The commit f1982740f5e7 ("iov_iter: Convert iterate*() to inline funcs")
leads to deadloop in generic_perform_write()[1], due to return value of
copy_page_from_iter_atomic() changed from non-zero value to zero.

The code logic of the I/O performance-critical path of the iov_iter is
mixed with machine check[2], actually, there's no need to complicate it,
a more appropriate method is to get the error as early as possible in
the coredump process instead of during the I/O process. In addition,
the iov_iter performance-critical path can have clean logic.

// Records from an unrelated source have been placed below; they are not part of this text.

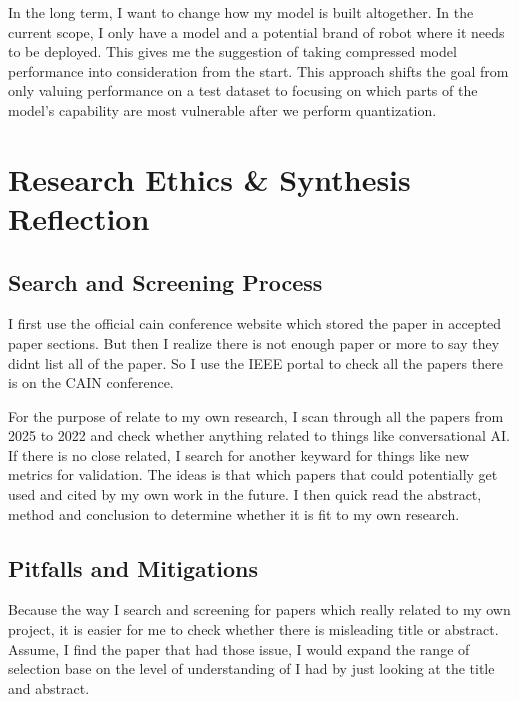 \documentclass[11pt]{article}
\begin{document}
In the long term, I want to change how my model is built altogether. In the current scope, I only have a model and a potential brand of robot where it needs to be deployed. This gives me the suggestion of taking compressed model performance into consideration from the start. This approach shifts the goal from only valuing performance on a test dataset to focusing on which parts of the model’s capability are most vulnerable after we perform quantization.

\section{Research Ethics \& Synthesis Reflection}
\subsection{Search and Screening Process}
I first use the official cain conference website which stored the paper in accepted paper sections. But then I realize there is not enough paper or more to say they didnt list all of the paper. So I use the IEEE portal to check all the papers there is on the CAIN conference. 

For the purpose of relate to my own research, I scan through all the papers from 2025 to 2022 and check whether anything related to things like conversational AI. If there is no close related, I search for another keyward for things like new metrics for validation. The ideas is that which papers that could potentially get used and cited by my own work in the future. I then quick read the abstract, method and conclusion to determine whether it is fit to my own research.

\subsection{Pitfalls and Mitigations}
Because the way I search and screening for papers which really related to my own project, it is easier for me to check whether there is misleading title or abstract. Assume, I find the paper that had those issue, I would expand the range of selection base on the level of understanding of I had by just looking at the title and abstract. 
\end{document}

[1] https://lore.kernel.org/lkml/[email protected]/
[2] commit 245f09226893 ("mm: hwpoison: coredump: support recovery from dump_user_range()")

Fixes: f1982740f5e7 ("iov_iter: Convert iterate*() to inline funcs")
Signed-off-by: Linus Torvalds <[email protected]>
Signed-off-by: Tong Tiangen <[email protected]>
Reviewed-by: David Howells <[email protected]>
Tested-by: David Howells <[email protected]>
---
fs/coredump.c | 42 +++++++++++++++++++++++++++++++++++++++---
include/linux/uio.h | 16 ----------------
lib/iov_iter.c | 23 -----------------------
3 files changed, 39 insertions(+), 42 deletions(-)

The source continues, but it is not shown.